Three String Books.

The latest newsletter from Slavica Publishers (see this LH post) brings news that should please anyone interested in the literature of Russia and Eastern Europe:

Slavica is pleased to announce the establishment of a new imprint, Three String Books, devoted to translations of literary works and belles-lettres from Central and Eastern Europe, Russia, and the other successor states of the former Soviet Union. The name has been selected to underscore the indispensable roles played by all three parties to literary translation: author, translator, and reader. And our new logo builds upon the prevalence of three-stringed folk instruments throughout these lands.

We will be delighted to discuss proposals for translation projects, which should be addressed to the managing editor of both Slavica Publishers and Three String Books, Dr. Vicki Polansky (vpolansky@slavica.com). Keep an eye on this newsletter for announcements of upcoming publications!

The inaugural publication under the Three String Books imprint is Apollon Bezobrazov, a modernist novel by “recovered Surrealist” Boris Poplavsky, originally published in the early 1930s and now translated by John Kopper. Making an uncharacteristic detour into prose in the 1920s, the Russian émigré poet Poplavsky presents a novel that reveals the Surrealist influence of prominent Parisian contemporaries like André Breton and Louis Aragon and rebels against it. The hero, and the novel’s namesake, embodies the figure of the urban hippie—the flâneur of French literature—while the narrator, a young Russian, falls under his spell. The story describes in colorful, poetic detail the hand-to-mouth existence of a small band of displaced Russians in Paris and Italy. It chronicles their poverty, their diversions, their intensely played out love affairs, and Bezobrazov’s gradual transformation in the eyes of his admiring followers. The novel abounds in allusions to Eastern religion, Western philosophy, and 19th-century Russian literature. In its experimental mixing of genres, the work echoes Joyce’s Ulysses, while in its use of extended metaphors it reveals the stylistic impact of Marcel Proust. Not published in complete form in Russian until 1993, Apollon Bezobrazov significantly broadens our understanding of Russian prose produced in the interwar emigration.

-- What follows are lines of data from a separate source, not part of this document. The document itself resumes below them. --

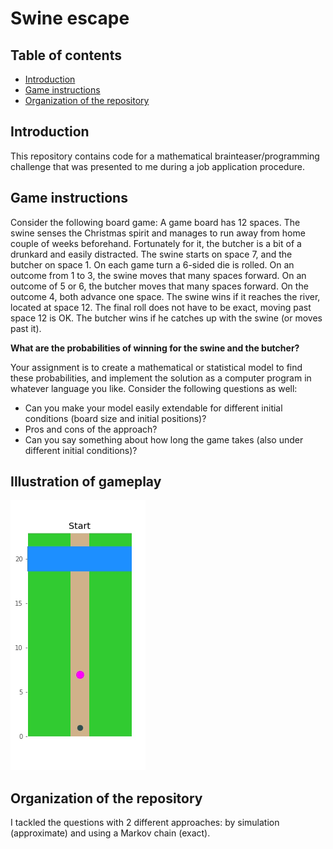 # Swine escape


## Table of contents
  * [Introduction](#introduction)
  * [Game instructions](#game-instructions)
  * [Organization of the repository](#organization-of-the-repository)


## Introduction
This repository contains code for a mathematical brainteaser/programming challenge that was presented to me during a job application procedure.


## Game instructions
Consider the following board game: A game board has 12 spaces. The swine senses the Christmas spirit and manages to run away from home couple of weeks beforehand. Fortunately for it, the butcher is a bit of a drunkard and easily distracted. The swine starts on space 7, and the butcher on space 1. On each game turn a 6-sided die is rolled. On an outcome from 1 to 3, the swine moves that many spaces forward. On an outcome of 5 or 6, the butcher moves that many spaces forward. On the outcome 4, both advance one space. The swine wins if it reaches the river, located at space 12. The final roll does not have to be exact, moving past space 12 is OK. The butcher wins if he catches up with the swine (or moves past it).


**What are the probabilities of winning for the swine and the butcher?**

Your assignment is to create a mathematical or statistical model to find these probabilities, and implement the solution as a computer program in whatever language you like. Consider the following questions as well:

* Can you make your model easily extendable for different initial conditions (board size and initial positions)?
* Pros and cons of the approach?
* Can you say something about how long the game takes (also under different initial conditions)?


## Illustration of gameplay

![Output sample](https://github.com/MeekeRoet/swine-escape/blob/master/swine-escape.gif)


## Organization of the repository

I tackled the questions with 2 different approaches: by simulation (approximate) and using a Markov chain (exact).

Poplavsky is a fascinating character; I wrote about him here, and there’s a great chapter on him in The Bitter Air of Exile: Russian Writers in the West, 1922-1972 which you may or may to be able to read some of at Google Books. At any rate, now I know who to contact if I decide to translate a novel myself.

Comments

  1. Hat, are you planning to translate a novel? Let me know when you do because I’ll be first in the queue!

  2. Yes, what’s this “if” business? I for one would cheerfully endure a blog frequency slowdown or even hiatus if a novel was waiting at the end of it.

  3. Normally, the claim that a work of fiction “echoes” or “reveals the stylistic impact of” Proust or Joyce would sound boringly phony to me. Not so in Poplavsky’s case: he arrived in Paris when Proust still lived; he was one of the first French readers of Joyce (Ulysses appeared in French in 1929); he compared Joyce’s stream-of-consciousness monologues to the “automatic writing” of Lautréamont’s Maldoror (or Mal d’Aurore, in P.’s reading), of Blake (!), of French surrealists and – P. did not write it but I’m sure he meant it – of Ilyazd and P. himself.

  4. I’m pleased to see that Three String Books is still going.